> TASK PROMPT
Type out the lines below exactly, from the first through the line holding "- Filter by roster period (dropdown)", and include no pictures.

(Source texts of formatted documents)
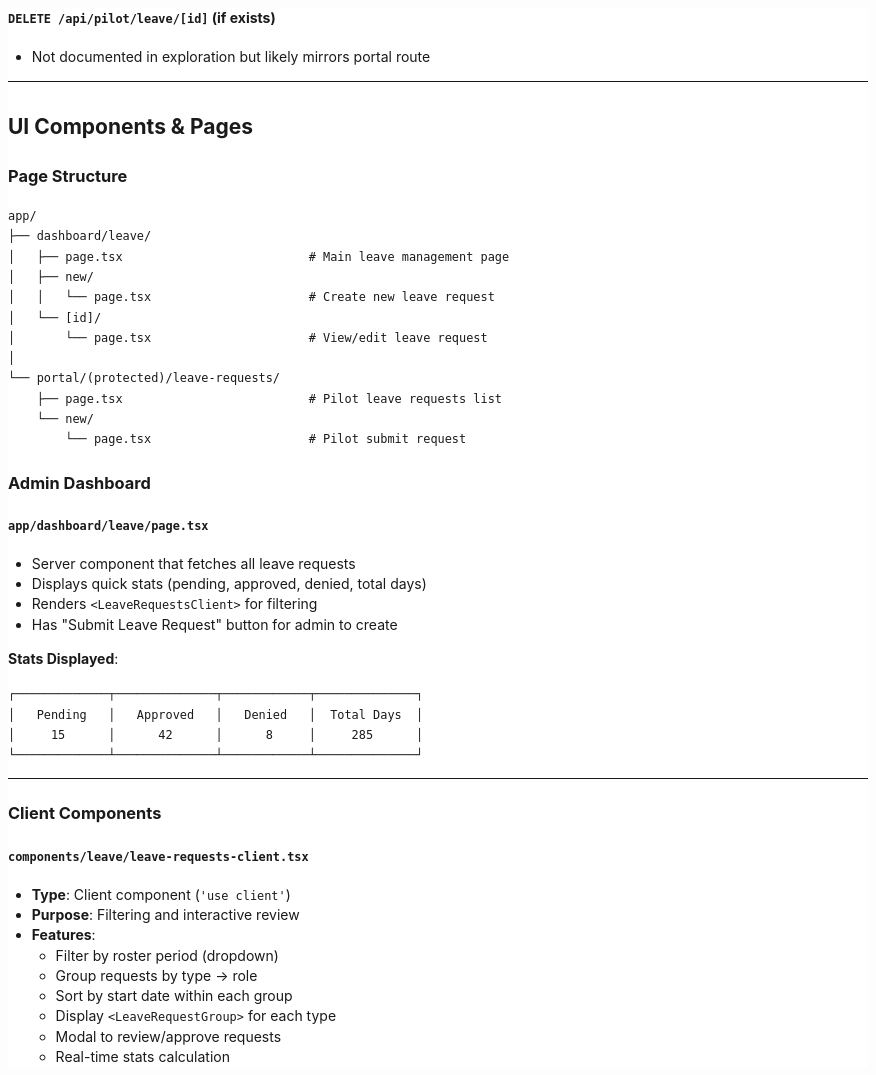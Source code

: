 #### **`DELETE /api/pilot/leave/[id]`** (if exists)
- Not documented in exploration but likely mirrors portal route

---

## UI Components & Pages

### Page Structure

```
app/
├── dashboard/leave/
│   ├── page.tsx                          # Main leave management page
│   ├── new/
│   │   └── page.tsx                      # Create new leave request
│   └── [id]/
│       └── page.tsx                      # View/edit leave request
│
└── portal/(protected)/leave-requests/
    ├── page.tsx                          # Pilot leave requests list
    └── new/
        └── page.tsx                      # Pilot submit request
```

### Admin Dashboard

#### **`app/dashboard/leave/page.tsx`**
- Server component that fetches all leave requests
- Displays quick stats (pending, approved, denied, total days)
- Renders `<LeaveRequestsClient>` for filtering
- Has "Submit Leave Request" button for admin to create

**Stats Displayed**:
```
┌─────────────┬──────────────┬────────────┬──────────────┐
│   Pending   │   Approved   │   Denied   │  Total Days  │
│     15      │      42      │      8     │     285      │
└─────────────┴──────────────┴────────────┴──────────────┘
```

---

### Client Components

#### **`components/leave/leave-requests-client.tsx`**
- **Type**: Client component (`'use client'`)
- **Purpose**: Filtering and interactive review
- **Features**:
  - Filter by roster period (dropdown)
  - Group requests by type → role
  - Sort by start date within each group
  - Display `<LeaveRequestGroup>` for each type
  - Modal to review/approve requests
  - Real-time stats calculation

> REPLY TO THE EXERCISE
Source code

: #### **`DELETE /api/pilot/leave/[id]`** (if exists)
- Not documented in exploration but likely mirrors portal route

---

## UI Components & Pages

### Page Structure

```
app/
├── dashboard/leave/
│   ├── page.tsx                          # Main leave management page
│   ├── new/
│   │   └── page.tsx                      # Create new leave request
│   └── [id]/
│       └── page.tsx                      # View/edit leave request
│
└── portal/(protected)/leave-requests/
    ├── page.tsx                          # Pilot leave requests list
    └── new/
        └── page.tsx                      # Pilot submit request
```

### Admin Dashboard

#### **`app/dashboard/leave/page.tsx`**
- Server component that fetches all leave requests
- Displays quick stats (pending, approved, denied, total days)
- Renders `<LeaveRequestsClient>` for filtering
- Has "Submit Leave Request" button for admin to create

**Stats Displayed**:
```
┌─────────────┬──────────────┬────────────┬──────────────┐
│   Pending   │   Approved   │   Denied   │  Total Days  │
│     15      │      42      │      8     │     285      │
└─────────────┴──────────────┴────────────┴──────────────┘
```

---

### Client Components

#### **`components/leave/leave-requests-client.tsx`**
- **Type**: Client component (`'use client'`)
- **Purpose**: Filtering and interactive review
- **Features**:
  - Filter by roster period (dropdown)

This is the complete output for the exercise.